:: INSTRUCTIONS FOR THE TASK ::
The records appear below. Repeat them exactly.

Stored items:
####
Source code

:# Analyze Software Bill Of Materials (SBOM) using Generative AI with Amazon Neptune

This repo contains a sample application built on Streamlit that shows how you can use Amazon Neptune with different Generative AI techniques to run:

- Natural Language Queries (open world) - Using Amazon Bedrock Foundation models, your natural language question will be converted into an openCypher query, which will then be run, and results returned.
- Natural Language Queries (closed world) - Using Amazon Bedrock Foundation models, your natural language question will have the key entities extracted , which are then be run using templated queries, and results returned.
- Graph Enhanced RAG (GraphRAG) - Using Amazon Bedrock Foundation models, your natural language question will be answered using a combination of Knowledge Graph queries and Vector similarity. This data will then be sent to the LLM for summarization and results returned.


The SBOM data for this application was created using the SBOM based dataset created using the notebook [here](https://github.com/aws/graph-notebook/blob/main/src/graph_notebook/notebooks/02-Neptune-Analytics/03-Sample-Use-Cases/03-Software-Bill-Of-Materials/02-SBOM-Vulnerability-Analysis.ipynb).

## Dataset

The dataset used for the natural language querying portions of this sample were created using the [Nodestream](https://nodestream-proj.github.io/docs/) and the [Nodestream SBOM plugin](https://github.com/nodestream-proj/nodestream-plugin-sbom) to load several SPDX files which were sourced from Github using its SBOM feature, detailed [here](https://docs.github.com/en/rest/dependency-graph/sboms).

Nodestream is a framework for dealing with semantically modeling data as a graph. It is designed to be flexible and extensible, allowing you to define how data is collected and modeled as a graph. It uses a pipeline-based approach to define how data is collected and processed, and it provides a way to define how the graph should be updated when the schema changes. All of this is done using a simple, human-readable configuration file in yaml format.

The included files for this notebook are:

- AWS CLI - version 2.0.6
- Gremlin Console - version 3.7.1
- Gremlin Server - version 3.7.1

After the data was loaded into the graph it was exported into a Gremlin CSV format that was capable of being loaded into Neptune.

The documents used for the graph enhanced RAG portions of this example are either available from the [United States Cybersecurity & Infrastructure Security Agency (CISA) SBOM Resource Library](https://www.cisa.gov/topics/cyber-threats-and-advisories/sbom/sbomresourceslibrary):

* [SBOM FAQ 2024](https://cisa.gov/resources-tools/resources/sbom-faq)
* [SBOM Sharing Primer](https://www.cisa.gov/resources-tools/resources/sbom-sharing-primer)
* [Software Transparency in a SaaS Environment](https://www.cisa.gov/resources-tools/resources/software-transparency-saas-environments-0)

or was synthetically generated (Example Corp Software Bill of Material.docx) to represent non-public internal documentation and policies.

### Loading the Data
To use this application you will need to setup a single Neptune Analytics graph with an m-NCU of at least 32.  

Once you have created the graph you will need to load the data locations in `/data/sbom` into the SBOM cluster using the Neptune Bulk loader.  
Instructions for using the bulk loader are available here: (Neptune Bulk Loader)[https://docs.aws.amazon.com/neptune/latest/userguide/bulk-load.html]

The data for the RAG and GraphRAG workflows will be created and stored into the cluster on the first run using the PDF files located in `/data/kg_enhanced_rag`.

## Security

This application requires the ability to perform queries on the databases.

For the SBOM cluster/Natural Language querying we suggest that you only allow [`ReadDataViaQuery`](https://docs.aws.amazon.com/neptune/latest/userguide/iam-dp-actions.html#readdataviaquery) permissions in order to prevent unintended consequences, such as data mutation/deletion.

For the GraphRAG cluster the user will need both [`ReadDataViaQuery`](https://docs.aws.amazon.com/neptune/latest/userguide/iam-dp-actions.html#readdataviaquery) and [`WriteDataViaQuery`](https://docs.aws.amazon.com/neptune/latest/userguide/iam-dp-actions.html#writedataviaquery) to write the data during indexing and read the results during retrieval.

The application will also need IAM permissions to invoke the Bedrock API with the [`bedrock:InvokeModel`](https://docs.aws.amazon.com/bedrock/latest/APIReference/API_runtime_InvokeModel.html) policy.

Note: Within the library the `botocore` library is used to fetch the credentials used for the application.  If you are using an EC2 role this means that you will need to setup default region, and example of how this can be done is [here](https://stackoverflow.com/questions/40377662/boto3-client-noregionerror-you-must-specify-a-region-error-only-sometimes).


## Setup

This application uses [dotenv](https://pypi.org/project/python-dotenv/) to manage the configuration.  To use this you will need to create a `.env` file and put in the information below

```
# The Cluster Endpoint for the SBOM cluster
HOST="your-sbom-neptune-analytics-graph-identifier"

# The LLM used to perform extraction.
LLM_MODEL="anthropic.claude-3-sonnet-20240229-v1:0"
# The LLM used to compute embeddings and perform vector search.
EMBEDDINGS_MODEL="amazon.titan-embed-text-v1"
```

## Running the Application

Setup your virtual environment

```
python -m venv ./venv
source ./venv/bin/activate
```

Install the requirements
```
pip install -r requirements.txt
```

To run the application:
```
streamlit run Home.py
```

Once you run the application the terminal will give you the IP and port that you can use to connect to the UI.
####
:: RESULT OF THIS EXERCISE ::
Source code

:# Analyze Software Bill Of Materials (SBOM) using Generative AI with Amazon Neptune

This repo contains a sample application built on Streamlit that shows how you can use Amazon Neptune with different Generative AI techniques to run:

- Natural Language Queries (open world) - Using Amazon Bedrock Foundation models, your natural language question will be converted into an openCypher query, which will then be run, and results returned.
- Natural Language Queries (closed world) - Using Amazon Bedrock Foundation models, your natural language question will have the key entities extracted , which are then be run using templated queries, and results returned.
- Graph Enhanced RAG (GraphRAG) - Using Amazon Bedrock Foundation models, your natural language question will be answered using a combination of Knowledge Graph queries and Vector similarity. This data will then be sent to the LLM for summarization and results returned.


The SBOM data for this application was created using the SBOM based dataset created using the notebook [here](https://github.com/aws/graph-notebook/blob/main/src/graph_notebook/notebooks/02-Neptune-Analytics/03-Sample-Use-Cases/03-Software-Bill-Of-Materials/02-SBOM-Vulnerability-Analysis.ipynb).

## Dataset

The dataset used for the natural language querying portions of this sample were created using the [Nodestream](https://nodestream-proj.github.io/docs/) and the [Nodestream SBOM plugin](https://github.com/nodestream-proj/nodestream-plugin-sbom) to load several SPDX files which were sourced from Github using its SBOM feature, detailed [here](https://docs.github.com/en/rest/dependency-graph/sboms).

Nodestream is a framework for dealing with semantically modeling data as a graph. It is designed to be flexible and extensible, allowing you to define how data is collected and modeled as a graph. It uses a pipeline-based approach to define how data is collected and processed, and it provides a way to define how the graph should be updated when the schema changes. All of this is done using a simple, human-readable configuration file in yaml format.

The included files for this notebook are:

- AWS CLI - version 2.0.6
- Gremlin Console - version 3.7.1
- Gremlin Server - version 3.7.1

After the data was loaded into the graph it was exported into a Gremlin CSV format that was capable of being loaded into Neptune.

The documents used for the graph enhanced RAG portions of this example are either available from the [United States Cybersecurity & Infrastructure Security Agency (CISA) SBOM Resource Library](https://www.cisa.gov/topics/cyber-threats-and-advisories/sbom/sbomresourceslibrary):

* [SBOM FAQ 2024](https://cisa.gov/resources-tools/resources/sbom-faq)
* [SBOM Sharing Primer](https://www.cisa.gov/resources-tools/resources/sbom-sharing-primer)
* [Software Transparency in a SaaS Environment](https://www.cisa.gov/resources-tools/resources/software-transparency-saas-environments-0)

or was synthetically generated (Example Corp Software Bill of Material.docx) to represent non-public internal documentation and policies.

### Loading the Data
To use this application you will need to setup a single Neptune Analytics graph with an m-NCU of at least 32.  

Once you have created the graph you will need to load the data locations in `/data/sbom` into the SBOM cluster using the Neptune Bulk loader.  
Instructions for using the bulk loader are available here: (Neptune Bulk Loader)[https://docs.aws.amazon.com/neptune/latest/userguide/bulk-load.html]

The data for the RAG and GraphRAG workflows will be created and stored into the cluster on the first run using the PDF files located in `/data/kg_enhanced_rag`.

## Security

This application requires the ability to perform queries on the databases.

For the SBOM cluster/Natural Language querying we suggest that you only allow [`ReadDataViaQuery`](https://docs.aws.amazon.com/neptune/latest/userguide/iam-dp-actions.html#readdataviaquery) permissions in order to prevent unintended consequences, such as data mutation/deletion.

For the GraphRAG cluster the user will need both [`ReadDataViaQuery`](https://docs.aws.amazon.com/neptune/latest/userguide/iam-dp-actions.html#readdataviaquery) and [`WriteDataViaQuery`](https://docs.aws.amazon.com/neptune/latest/userguide/iam-dp-actions.html#writedataviaquery) to write the data during indexing and read the results during retrieval.

The application will also need IAM permissions to invoke the Bedrock API with the [`bedrock:InvokeModel`](https://docs.aws.amazon.com/bedrock/latest/APIReference/API_runtime_InvokeModel.html) policy.

Note: Within the library the `botocore` library is used to fetch the credentials used for the application.  If you are using an EC2 role this means that you will need to setup default region, and example of how this can be done is [here](https://stackoverflow.com/questions/40377662/boto3-client-noregionerror-you-must-specify-a-region-error-only-sometimes).


## Setup

This application uses [dotenv](https://pypi.org/project/python-dotenv/) to manage the configuration.  To use this you will need to create a `.env` file and put in the information below

```
# The Cluster Endpoint for the SBOM cluster
HOST="your-sbom-neptune-analytics-graph-identifier"

# The LLM used to perform extraction.
LLM_MODEL="anthropic.claude-3-sonnet-20240229-v1:0"
# The LLM used to compute embeddings and perform vector search.
EMBEDDINGS_MODEL="amazon.titan-embed-text-v1"
```

## Running the Application

Setup your virtual environment

```
python -m venv ./venv
source ./venv/bin/activate
```

Install the requirements
```
pip install -r requirements.txt
```

To run the application:
```
streamlit run Home.py
```

Once you run the application the terminal will give you the IP and port that you can use to connect to the UI.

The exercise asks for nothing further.